Reproduce the records that follow exactly; any picture among them stays out.
--- Data Enclosed Below ---
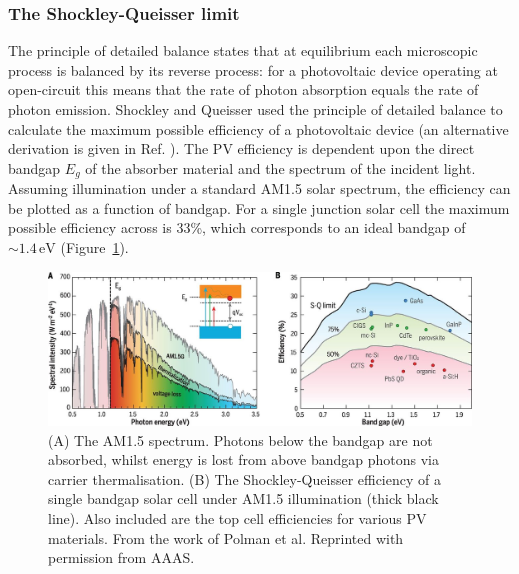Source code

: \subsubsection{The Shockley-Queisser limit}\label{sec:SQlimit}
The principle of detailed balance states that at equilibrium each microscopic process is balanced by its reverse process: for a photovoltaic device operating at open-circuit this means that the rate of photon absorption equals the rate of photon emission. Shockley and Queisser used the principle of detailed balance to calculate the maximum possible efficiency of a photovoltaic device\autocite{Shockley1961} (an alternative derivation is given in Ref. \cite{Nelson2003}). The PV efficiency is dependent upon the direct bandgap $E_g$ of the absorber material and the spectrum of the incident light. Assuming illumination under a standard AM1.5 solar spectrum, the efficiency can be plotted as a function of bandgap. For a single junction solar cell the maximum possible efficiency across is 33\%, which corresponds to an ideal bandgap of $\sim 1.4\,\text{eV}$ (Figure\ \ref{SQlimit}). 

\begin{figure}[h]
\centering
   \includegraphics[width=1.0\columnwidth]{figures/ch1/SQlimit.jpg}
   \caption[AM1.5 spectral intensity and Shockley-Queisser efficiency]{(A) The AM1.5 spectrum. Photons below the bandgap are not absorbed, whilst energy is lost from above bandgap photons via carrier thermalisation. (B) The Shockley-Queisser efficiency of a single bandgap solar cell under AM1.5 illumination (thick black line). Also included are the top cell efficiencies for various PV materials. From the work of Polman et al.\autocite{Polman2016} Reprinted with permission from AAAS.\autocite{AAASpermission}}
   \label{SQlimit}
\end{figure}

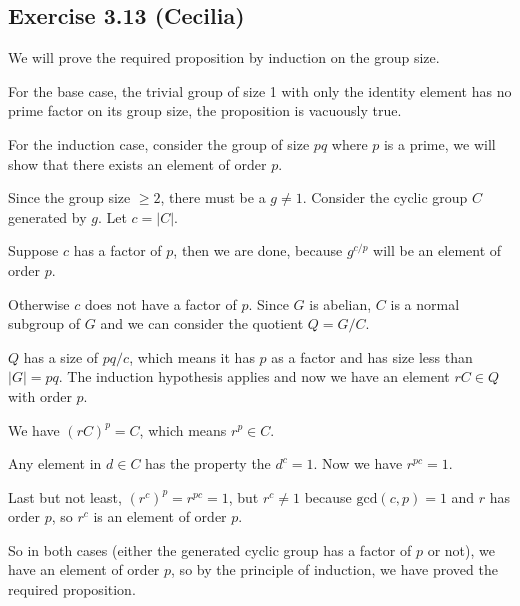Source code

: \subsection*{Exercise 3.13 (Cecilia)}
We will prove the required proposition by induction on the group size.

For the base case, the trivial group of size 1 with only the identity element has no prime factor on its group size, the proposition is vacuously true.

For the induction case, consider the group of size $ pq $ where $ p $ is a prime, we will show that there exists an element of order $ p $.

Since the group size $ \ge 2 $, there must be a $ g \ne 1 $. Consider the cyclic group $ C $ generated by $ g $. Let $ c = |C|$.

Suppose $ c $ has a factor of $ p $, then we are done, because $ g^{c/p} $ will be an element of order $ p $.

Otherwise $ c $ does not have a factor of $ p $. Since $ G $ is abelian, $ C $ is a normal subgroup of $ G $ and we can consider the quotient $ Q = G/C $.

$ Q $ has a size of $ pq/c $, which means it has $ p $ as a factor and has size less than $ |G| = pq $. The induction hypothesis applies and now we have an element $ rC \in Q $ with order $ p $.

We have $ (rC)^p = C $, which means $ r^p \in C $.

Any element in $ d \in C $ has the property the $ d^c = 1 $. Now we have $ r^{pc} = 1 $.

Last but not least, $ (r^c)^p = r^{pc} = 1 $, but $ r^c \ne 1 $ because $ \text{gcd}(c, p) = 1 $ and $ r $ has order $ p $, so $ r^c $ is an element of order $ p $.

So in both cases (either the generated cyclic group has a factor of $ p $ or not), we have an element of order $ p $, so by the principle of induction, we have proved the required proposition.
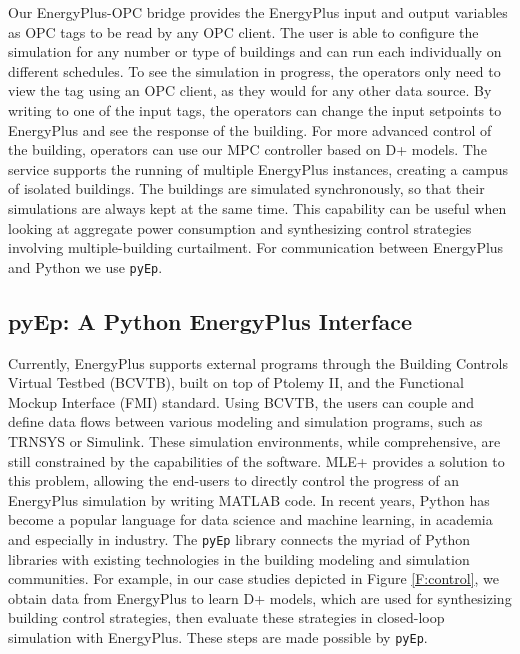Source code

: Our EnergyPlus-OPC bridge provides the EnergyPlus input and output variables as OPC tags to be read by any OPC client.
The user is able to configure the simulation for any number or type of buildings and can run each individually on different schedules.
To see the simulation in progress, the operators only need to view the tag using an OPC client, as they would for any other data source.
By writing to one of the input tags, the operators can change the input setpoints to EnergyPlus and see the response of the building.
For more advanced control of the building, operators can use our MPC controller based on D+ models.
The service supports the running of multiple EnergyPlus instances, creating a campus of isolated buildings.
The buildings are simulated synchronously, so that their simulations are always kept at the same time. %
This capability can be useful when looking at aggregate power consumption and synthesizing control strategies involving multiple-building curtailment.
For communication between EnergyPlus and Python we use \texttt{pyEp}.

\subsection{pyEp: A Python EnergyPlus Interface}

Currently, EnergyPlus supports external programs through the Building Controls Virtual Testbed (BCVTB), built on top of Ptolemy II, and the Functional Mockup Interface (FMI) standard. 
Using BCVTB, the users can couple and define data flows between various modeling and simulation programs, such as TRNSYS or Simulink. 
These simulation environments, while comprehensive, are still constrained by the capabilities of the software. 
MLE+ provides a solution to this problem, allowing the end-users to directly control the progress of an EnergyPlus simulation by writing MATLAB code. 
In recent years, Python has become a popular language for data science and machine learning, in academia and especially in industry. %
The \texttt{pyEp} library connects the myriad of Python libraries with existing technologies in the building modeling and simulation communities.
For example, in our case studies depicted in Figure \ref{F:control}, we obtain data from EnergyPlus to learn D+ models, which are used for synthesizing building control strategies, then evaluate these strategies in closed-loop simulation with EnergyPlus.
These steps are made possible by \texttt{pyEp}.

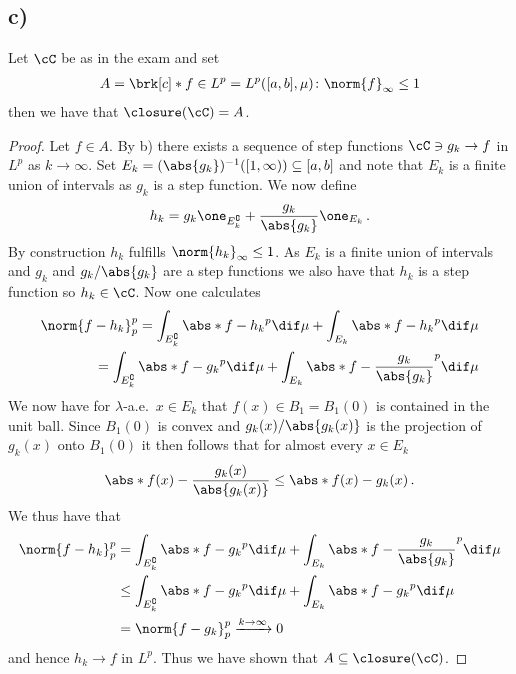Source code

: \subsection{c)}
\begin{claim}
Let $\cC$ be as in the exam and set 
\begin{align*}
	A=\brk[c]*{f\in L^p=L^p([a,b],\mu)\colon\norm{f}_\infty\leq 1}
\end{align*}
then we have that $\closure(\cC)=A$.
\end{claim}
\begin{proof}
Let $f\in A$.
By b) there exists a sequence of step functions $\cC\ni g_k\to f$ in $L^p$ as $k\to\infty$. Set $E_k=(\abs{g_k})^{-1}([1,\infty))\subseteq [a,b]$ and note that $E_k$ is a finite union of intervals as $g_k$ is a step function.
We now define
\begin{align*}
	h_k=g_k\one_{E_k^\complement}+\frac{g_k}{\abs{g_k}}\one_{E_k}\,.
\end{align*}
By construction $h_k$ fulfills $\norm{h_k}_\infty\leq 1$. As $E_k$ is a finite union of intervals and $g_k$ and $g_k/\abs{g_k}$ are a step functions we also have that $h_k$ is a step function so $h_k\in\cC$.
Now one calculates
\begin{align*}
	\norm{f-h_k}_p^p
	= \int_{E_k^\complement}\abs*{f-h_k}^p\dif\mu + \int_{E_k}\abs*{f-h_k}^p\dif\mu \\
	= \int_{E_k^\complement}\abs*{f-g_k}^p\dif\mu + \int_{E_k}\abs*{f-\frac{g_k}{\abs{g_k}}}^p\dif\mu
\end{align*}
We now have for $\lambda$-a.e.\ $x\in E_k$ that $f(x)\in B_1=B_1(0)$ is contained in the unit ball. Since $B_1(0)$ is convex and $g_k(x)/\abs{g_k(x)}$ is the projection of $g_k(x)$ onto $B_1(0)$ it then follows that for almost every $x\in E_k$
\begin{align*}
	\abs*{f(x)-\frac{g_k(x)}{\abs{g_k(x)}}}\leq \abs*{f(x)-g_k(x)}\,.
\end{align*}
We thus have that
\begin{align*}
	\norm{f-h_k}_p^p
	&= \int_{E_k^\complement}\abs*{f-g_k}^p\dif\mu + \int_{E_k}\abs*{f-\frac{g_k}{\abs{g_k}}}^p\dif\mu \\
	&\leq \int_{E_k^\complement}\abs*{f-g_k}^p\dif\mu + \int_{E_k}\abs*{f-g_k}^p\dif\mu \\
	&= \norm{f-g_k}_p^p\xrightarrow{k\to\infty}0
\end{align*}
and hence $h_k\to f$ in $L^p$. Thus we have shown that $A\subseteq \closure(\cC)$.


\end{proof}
--- End of Enclosed Data ---
Answer section:
Source code

: \subsubsection{The Shockley-Queisser limit}\label{sec:SQlimit}
The principle of detailed balance states that at equilibrium each microscopic process is balanced by its reverse process: for a photovoltaic device operating at open-circuit this means that the rate of photon absorption equals the rate of photon emission. Shockley and Queisser used the principle of detailed balance to calculate the maximum possible efficiency of a photovoltaic device\autocite{Shockley1961} (an alternative derivation is given in Ref. \cite{Nelson2003}). The PV efficiency is dependent upon the direct bandgap $E_g$ of the absorber material and the spectrum of the incident light. Assuming illumination under a standard AM1.5 solar spectrum, the efficiency can be plotted as a function of bandgap. For a single junction solar cell the maximum possible efficiency across is 33\%, which corresponds to an ideal bandgap of $\sim 1.4\,\text{eV}$ (Figure\ \ref{SQlimit}). 

\begin{figure}[h]
\centering
   \includegraphics[width=1.0\columnwidth]{figures/ch1/SQlimit.jpg}
   \caption[AM1.5 spectral intensity and Shockley-Queisser efficiency]{(A) The AM1.5 spectrum. Photons below the bandgap are not absorbed, whilst energy is lost from above bandgap photons via carrier thermalisation. (B) The Shockley-Queisser efficiency of a single bandgap solar cell under AM1.5 illumination (thick black line). Also included are the top cell efficiencies for various PV materials. From the work of Polman et al.\autocite{Polman2016} Reprinted with permission from AAAS.\autocite{AAASpermission}}
   \label{SQlimit}
\end{figure}

Source code

: \subsection*{Exercise 3.13 (Cecilia)}
We will prove the required proposition by induction on the group size.

For the base case, the trivial group of size 1 with only the identity element has no prime factor on its group size, the proposition is vacuously true.

For the induction case, consider the group of size $ pq $ where $ p $ is a prime, we will show that there exists an element of order $ p $.

Since the group size $ \ge 2 $, there must be a $ g \ne 1 $. Consider the cyclic group $ C $ generated by $ g $. Let $ c = |C|$.

Suppose $ c $ has a factor of $ p $, then we are done, because $ g^{c/p} $ will be an element of order $ p $.

Otherwise $ c $ does not have a factor of $ p $. Since $ G $ is abelian, $ C $ is a normal subgroup of $ G $ and we can consider the quotient $ Q = G/C $.

$ Q $ has a size of $ pq/c $, which means it has $ p $ as a factor and has size less than $ |G| = pq $. The induction hypothesis applies and now we have an element $ rC \in Q $ with order $ p $.

We have $ (rC)^p = C $, which means $ r^p \in C $.

Any element in $ d \in C $ has the property the $ d^c = 1 $. Now we have $ r^{pc} = 1 $.

Last but not least, $ (r^c)^p = r^{pc} = 1 $, but $ r^c \ne 1 $ because $ \text{gcd}(c, p) = 1 $ and $ r $ has order $ p $, so $ r^c $ is an element of order $ p $.

So in both cases (either the generated cyclic group has a factor of $ p $ or not), we have an element of order $ p $, so by the principle of induction, we have proved the required proposition.
Source code

: Our EnergyPlus-OPC bridge provides the EnergyPlus input and output variables as OPC tags to be read by any OPC client.
The user is able to configure the simulation for any number or type of buildings and can run each individually on different schedules.
To see the simulation in progress, the operators only need to view the tag using an OPC client, as they would for any other data source.
By writing to one of the input tags, the operators can change the input setpoints to EnergyPlus and see the response of the building.
For more advanced control of the building, operators can use our MPC controller based on D+ models.
The service supports the running of multiple EnergyPlus instances, creating a campus of isolated buildings.
The buildings are simulated synchronously, so that their simulations are always kept at the same time. %
This capability can be useful when looking at aggregate power consumption and synthesizing control strategies involving multiple-building curtailment.
For communication between EnergyPlus and Python we use \texttt{pyEp}.

\subsection{pyEp: A Python EnergyPlus Interface}

Currently, EnergyPlus supports external programs through the Building Controls Virtual Testbed (BCVTB), built on top of Ptolemy II, and the Functional Mockup Interface (FMI) standard. 
Using BCVTB, the users can couple and define data flows between various modeling and simulation programs, such as TRNSYS or Simulink. 
These simulation environments, while comprehensive, are still constrained by the capabilities of the software. 
MLE+ provides a solution to this problem, allowing the end-users to directly control the progress of an EnergyPlus simulation by writing MATLAB code. 
In recent years, Python has become a popular language for data science and machine learning, in academia and especially in industry. %
The \texttt{pyEp} library connects the myriad of Python libraries with existing technologies in the building modeling and simulation communities.
For example, in our case studies depicted in Figure \ref{F:control}, we obtain data from EnergyPlus to learn D+ models, which are used for synthesizing building control strategies, then evaluate these strategies in closed-loop simulation with EnergyPlus.
These steps are made possible by \texttt{pyEp}.

Source code

: \subsection{c)}
\begin{claim}
Let $\cC$ be as in the exam and set 
\begin{align*}
	A=\brk[c]*{f\in L^p=L^p([a,b],\mu)\colon\norm{f}_\infty\leq 1}
\end{align*}
then we have that $\closure(\cC)=A$.
\end{claim}
\begin{proof}
Let $f\in A$.
By b) there exists a sequence of step functions $\cC\ni g_k\to f$ in $L^p$ as $k\to\infty$. Set $E_k=(\abs{g_k})^{-1}([1,\infty))\subseteq [a,b]$ and note that $E_k$ is a finite union of intervals as $g_k$ is a step function.
We now define
\begin{align*}
	h_k=g_k\one_{E_k^\complement}+\frac{g_k}{\abs{g_k}}\one_{E_k}\,.
\end{align*}
By construction $h_k$ fulfills $\norm{h_k}_\infty\leq 1$. As $E_k$ is a finite union of intervals and $g_k$ and $g_k/\abs{g_k}$ are a step functions we also have that $h_k$ is a step function so $h_k\in\cC$.
Now one calculates
\begin{align*}
	\norm{f-h_k}_p^p
	= \int_{E_k^\complement}\abs*{f-h_k}^p\dif\mu + \int_{E_k}\abs*{f-h_k}^p\dif\mu \\
	= \int_{E_k^\complement}\abs*{f-g_k}^p\dif\mu + \int_{E_k}\abs*{f-\frac{g_k}{\abs{g_k}}}^p\dif\mu
\end{align*}
We now have for $\lambda$-a.e.\ $x\in E_k$ that $f(x)\in B_1=B_1(0)$ is contained in the unit ball. Since $B_1(0)$ is convex and $g_k(x)/\abs{g_k(x)}$ is the projection of $g_k(x)$ onto $B_1(0)$ it then follows that for almost every $x\in E_k$
\begin{align*}
	\abs*{f(x)-\frac{g_k(x)}{\abs{g_k(x)}}}\leq \abs*{f(x)-g_k(x)}\,.
\end{align*}
We thus have that
\begin{align*}
	\norm{f-h_k}_p^p
	&= \int_{E_k^\complement}\abs*{f-g_k}^p\dif\mu + \int_{E_k}\abs*{f-\frac{g_k}{\abs{g_k}}}^p\dif\mu \\
	&\leq \int_{E_k^\complement}\abs*{f-g_k}^p\dif\mu + \int_{E_k}\abs*{f-g_k}^p\dif\mu \\
	&= \norm{f-g_k}_p^p\xrightarrow{k\to\infty}0
\end{align*}
and hence $h_k\to f$ in $L^p$. Thus we have shown that $A\subseteq \closure(\cC)$.


\end{proof}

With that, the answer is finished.